Scaling an FTP Ingestion Service
Making an FTP Ingestion Service Highly Available (HA) can be a challenge. On Azure, we can take advantage of the Microsoft Azure Traffic Manager to direct users to the closest FTP Server. In this specific scenario, we assume that all FTP Servers are configured the same way and that users only have write access. When a document is uploaded over FTP, it is moved to a Microsoft Azure Storage Account that is used as persistent storage.
Note: Ingress Bandwidth is free on Azure. Sending a document from one Data Center to an other is considered Egress Bandwidth from the origin. So be sure that you take this into consideration when you estimate operational costs for this kind of scenario.
The Communication Flow
- Using the CName FTP Client contacts Microsoft Azure Traffic Manager and is provided with the IP of a healthy Endpoint
- The FTP Client connects directly with the healthy Endpoint
- The FTP Client uploads a document
- The application moves the document to Microsoft Azure Storage
The Setup
To implement this scenario, we must start by creating 4 Virtual Machines. Then we configure each FTP Server to use Passive Mode. On Azure, we need to activate the Stateful FTP Filtering on the firewall of each Virtual Machine so that traffic is allowed to reach the FTP Server.
The following is a command line that can be used to enable Stateful FTP Filtering.
netsh advfirewall set global StatefulFtp enable
Configure FTP Server users on each Virtual Machine with write-only permissions. This ensures that communication is one-way and that transferred documents remain inaccessible from the outside. Furthermore, because the users are the same on all FTP Servers, clients can be load-balanced without any side effects.
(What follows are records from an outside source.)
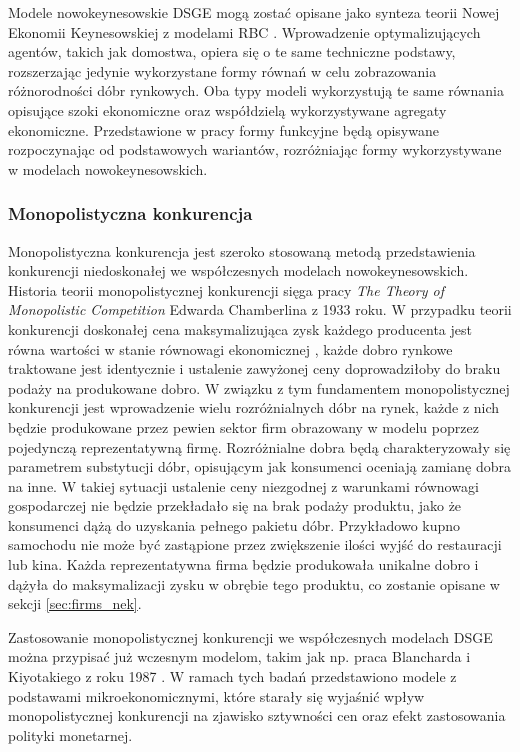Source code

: Modele nowokeynesowskie DSGE mogą zostać opisane jako synteza teorii Nowej Ekonomii Keynesowskiej z modelami RBC \cite{gali_gertler}. Wprowadzenie optymalizujących agentów, takich jak domostwa, opiera się o te same techniczne podstawy, rozszerzając jedynie wykorzystane formy równań w celu zobrazowania różnorodności dóbr rynkowych. Oba typy modeli wykorzystują te same równania opisujące szoki ekonomiczne oraz współdzielą wykorzystywane agregaty ekonomiczne. Przedstawione w pracy formy funkcyjne będą opisywane rozpoczynając od podstawowych wariantów, rozróżniając formy wykorzystywane w modelach nowokeynesowskich.

\subsubsection{Monopolistyczna konkurencja}
\label{sec:monopol_comp}

Monopolistyczna konkurencja jest szeroko stosowaną metodą przedstawienia konkurencji niedoskonałej we współczesnych modelach nowokeynesowskich. Historia teorii monopolistycznej konkurencji sięga pracy \emph{The Theory of Monopolistic Competition} Edwarda Chamberlina z 1933 roku. W przypadku teorii konkurencji doskonałej cena maksymalizująca zysk każdego producenta jest równa wartości w stanie równowagi ekonomicznej \cite{mono_comp_theory}, każde dobro rynkowe traktowane jest identycznie i ustalenie zawyżonej ceny doprowadziłoby do braku podaży na produkowane dobro. W związku z tym fundamentem monopolistycznej konkurencji jest wprowadzenie wielu rozróżnialnych dóbr na rynek, każde z nich będzie produkowane przez pewien sektor firm obrazowany w modelu poprzez pojedynczą reprezentatywną firmę. Rozróżnialne dobra będą charakteryzowały się parametrem substytucji dóbr, opisującym jak konsumenci oceniają zamianę dobra na inne. W takiej sytuacji ustalenie ceny niezgodnej z warunkami równowagi gospodarczej nie będzie przekładało się na brak podaży produktu, jako że konsumenci dążą do uzyskania pełnego pakietu dóbr. Przykładowo kupno samochodu nie może być zastąpione przez zwiększenie ilości wyjść do restauracji lub kina. Każda reprezentatywna firma będzie produkowała unikalne dobro i dążyła do maksymalizacji zysku w obrębie tego produktu, co zostanie opisane w sekcji \ref{sec:firms_nek}.

Zastosowanie monopolistycznej konkurencji we współczesnych modelach DSGE można przypisać już wczesnym modelom, takim jak np. praca Blancharda i Kiyotakiego z roku 1987  \cite{blanchard_mono_comp}. W ramach tych badań przedstawiono modele z podstawami mikroekonomicznymi, które starały się wyjaśnić wpływ monopolistycznej konkurencji na zjawisko sztywności cen oraz efekt zastosowania polityki monetarnej.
Create the Microsoft Azure Storage Account that is used to collect the documents. Be sure to create the Storage Account in the Data Center that hosts the application that processes the transferred documents. Before we exit our Azure Management Environment (web portal or PowerShell), let’s make sure that we have created Input Endpoints for ports 80 and 21. These ports will be used by IIS and by the FTP Server.
Now that we have a Storage Account we can deploy, and configure auto-start for the application that moves documents to a Microsoft Azure Storage.
Configure Internet Information Services (IIS) on each Virtual Machine. This service hosts a static HTML page that is used by the Microsoft Azure Traffic Manager health probes. This enables the Traffic Manager to identify degraded nodes and to redirect traffic to healthy nodes.
Create a Microsoft Azure Traffic Manager and Endpoints from each machine. Provide FTP Clients with the Traffic Manager URL.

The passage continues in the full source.